Collected data
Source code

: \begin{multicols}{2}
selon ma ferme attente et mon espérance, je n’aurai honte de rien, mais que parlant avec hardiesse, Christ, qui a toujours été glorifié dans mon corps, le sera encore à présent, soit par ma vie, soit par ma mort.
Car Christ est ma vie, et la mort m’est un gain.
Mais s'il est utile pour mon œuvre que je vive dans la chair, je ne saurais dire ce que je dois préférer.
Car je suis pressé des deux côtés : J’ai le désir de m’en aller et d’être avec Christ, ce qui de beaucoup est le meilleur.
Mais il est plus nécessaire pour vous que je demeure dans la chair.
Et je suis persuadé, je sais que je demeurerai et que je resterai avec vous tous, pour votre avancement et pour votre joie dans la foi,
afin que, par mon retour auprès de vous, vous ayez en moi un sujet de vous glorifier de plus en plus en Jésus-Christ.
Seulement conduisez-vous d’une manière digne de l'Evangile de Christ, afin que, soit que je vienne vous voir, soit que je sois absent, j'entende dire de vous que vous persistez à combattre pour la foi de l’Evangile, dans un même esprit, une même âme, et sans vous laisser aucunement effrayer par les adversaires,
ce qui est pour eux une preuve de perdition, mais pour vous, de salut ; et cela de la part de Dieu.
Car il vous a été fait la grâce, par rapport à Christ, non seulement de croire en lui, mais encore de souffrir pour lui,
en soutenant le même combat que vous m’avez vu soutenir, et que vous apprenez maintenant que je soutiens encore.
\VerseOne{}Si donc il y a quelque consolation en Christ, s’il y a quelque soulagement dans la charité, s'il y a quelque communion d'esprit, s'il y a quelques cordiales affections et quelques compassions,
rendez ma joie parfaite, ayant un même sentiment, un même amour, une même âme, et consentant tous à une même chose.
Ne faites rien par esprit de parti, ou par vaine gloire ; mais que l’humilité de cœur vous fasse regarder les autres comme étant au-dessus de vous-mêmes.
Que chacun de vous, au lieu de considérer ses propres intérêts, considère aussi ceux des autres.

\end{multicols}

**WORK INSTRUCTIONS**:
The task calls for each record to be returned verbatim.

**TASK RESPONSE**:
Source code

: \begin{multicols}{2}
selon ma ferme attente et mon espérance, je n’aurai honte de rien, mais que parlant avec hardiesse, Christ, qui a toujours été glorifié dans mon corps, le sera encore à présent, soit par ma vie, soit par ma mort.
Car Christ est ma vie, et la mort m’est un gain.
Mais s'il est utile pour mon œuvre que je vive dans la chair, je ne saurais dire ce que je dois préférer.
Car je suis pressé des deux côtés : J’ai le désir de m’en aller et d’être avec Christ, ce qui de beaucoup est le meilleur.
Mais il est plus nécessaire pour vous que je demeure dans la chair.
Et je suis persuadé, je sais que je demeurerai et que je resterai avec vous tous, pour votre avancement et pour votre joie dans la foi,
afin que, par mon retour auprès de vous, vous ayez en moi un sujet de vous glorifier de plus en plus en Jésus-Christ.
Seulement conduisez-vous d’une manière digne de l'Evangile de Christ, afin que, soit que je vienne vous voir, soit que je sois absent, j'entende dire de vous que vous persistez à combattre pour la foi de l’Evangile, dans un même esprit, une même âme, et sans vous laisser aucunement effrayer par les adversaires,
ce qui est pour eux une preuve de perdition, mais pour vous, de salut ; et cela de la part de Dieu.
Car il vous a été fait la grâce, par rapport à Christ, non seulement de croire en lui, mais encore de souffrir pour lui,
en soutenant le même combat que vous m’avez vu soutenir, et que vous apprenez maintenant que je soutiens encore.
\VerseOne{}Si donc il y a quelque consolation en Christ, s’il y a quelque soulagement dans la charité, s'il y a quelque communion d'esprit, s'il y a quelques cordiales affections et quelques compassions,
rendez ma joie parfaite, ayant un même sentiment, un même amour, une même âme, et consentant tous à une même chose.
Ne faites rien par esprit de parti, ou par vaine gloire ; mais que l’humilité de cœur vous fasse regarder les autres comme étant au-dessus de vous-mêmes.
Que chacun de vous, au lieu de considérer ses propres intérêts, considère aussi ceux des autres.

\end{multicols}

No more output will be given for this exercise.